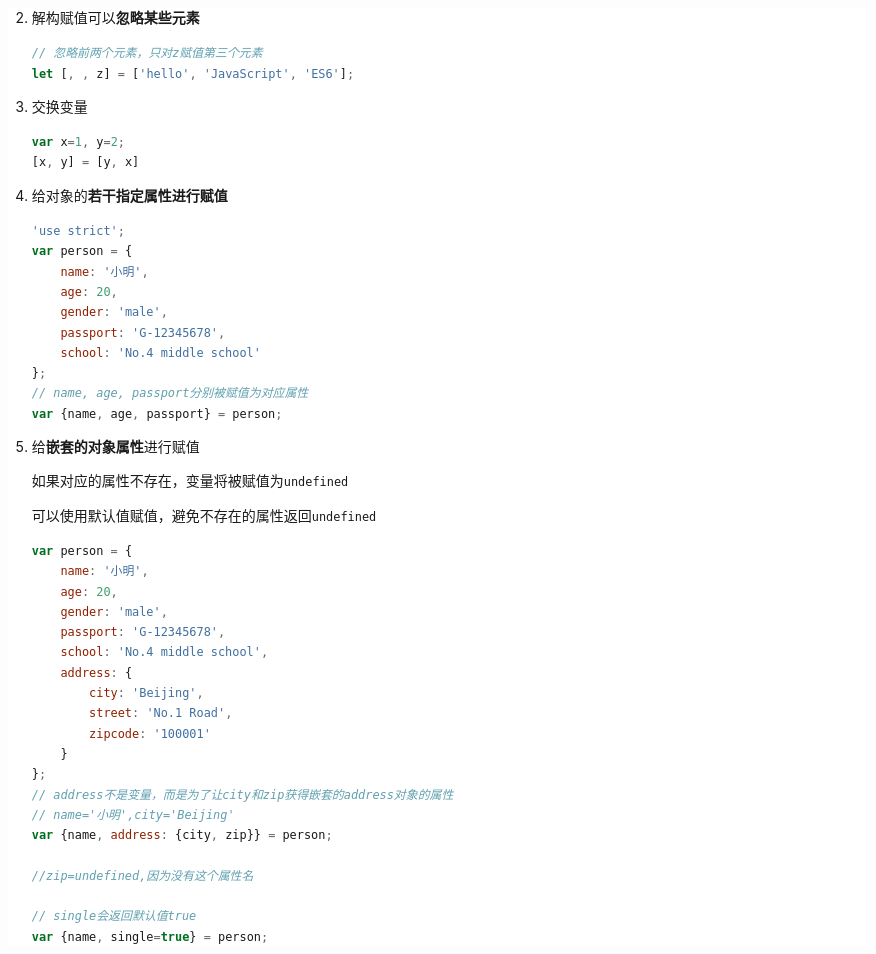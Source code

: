 2. 解构赋值可以**忽略某些元素**

   ```javascript
   // 忽略前两个元素，只对z赋值第三个元素
   let [, , z] = ['hello', 'JavaScript', 'ES6'];
   ```

3. 交换变量

   ```javascript
   var x=1, y=2;
   [x, y] = [y, x]
   ```

4. 给对象的**若干指定属性进行赋值**

   ```javascript
   'use strict';
   var person = {
       name: '小明',
       age: 20,
       gender: 'male',
       passport: 'G-12345678',
       school: 'No.4 middle school'
   };
   // name, age, passport分别被赋值为对应属性
   var {name, age, passport} = person;
   ```

5. 给**嵌套的对象属性**进行赋值

   如果对应的属性不存在，变量将被赋值为`undefined`

   可以使用默认值赋值，避免不存在的属性返回`undefined`

   ```javascript
   var person = {
       name: '小明',
       age: 20,
       gender: 'male',
       passport: 'G-12345678',
       school: 'No.4 middle school',
       address: {
           city: 'Beijing',
           street: 'No.1 Road',
           zipcode: '100001'
       }
   };
   // address不是变量，而是为了让city和zip获得嵌套的address对象的属性
   // name='小明',city='Beijing'
   var {name, address: {city, zip}} = person; 
   
   //zip=undefined,因为没有这个属性名
   
   // single会返回默认值true
   var {name, single=true} = person;
   ```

········

Prompt: Could you copy out every record exactly, minus the pictures?

Expected answer:
Source code

: 2. 解构赋值可以**忽略某些元素**

   ```javascript
   // 忽略前两个元素，只对z赋值第三个元素
   let [, , z] = ['hello', 'JavaScript', 'ES6'];
   ```

3. 交换变量

   ```javascript
   var x=1, y=2;
   [x, y] = [y, x]
   ```

4. 给对象的**若干指定属性进行赋值**

   ```javascript
   'use strict';
   var person = {
       name: '小明',
       age: 20,
       gender: 'male',
       passport: 'G-12345678',
       school: 'No.4 middle school'
   };
   // name, age, passport分别被赋值为对应属性
   var {name, age, passport} = person;
   ```

5. 给**嵌套的对象属性**进行赋值

   如果对应的属性不存在，变量将被赋值为`undefined`

   可以使用默认值赋值，避免不存在的属性返回`undefined`

   ```javascript
   var person = {
       name: '小明',
       age: 20,
       gender: 'male',
       passport: 'G-12345678',
       school: 'No.4 middle school',
       address: {
           city: 'Beijing',
           street: 'No.1 Road',
           zipcode: '100001'
       }
   };
   // address不是变量，而是为了让city和zip获得嵌套的address对象的属性
   // name='小明',city='Beijing'
   var {name, address: {city, zip}} = person; 
   
   //zip=undefined,因为没有这个属性名
   
   // single会返回默认值true
   var {name, single=true} = person;
   ```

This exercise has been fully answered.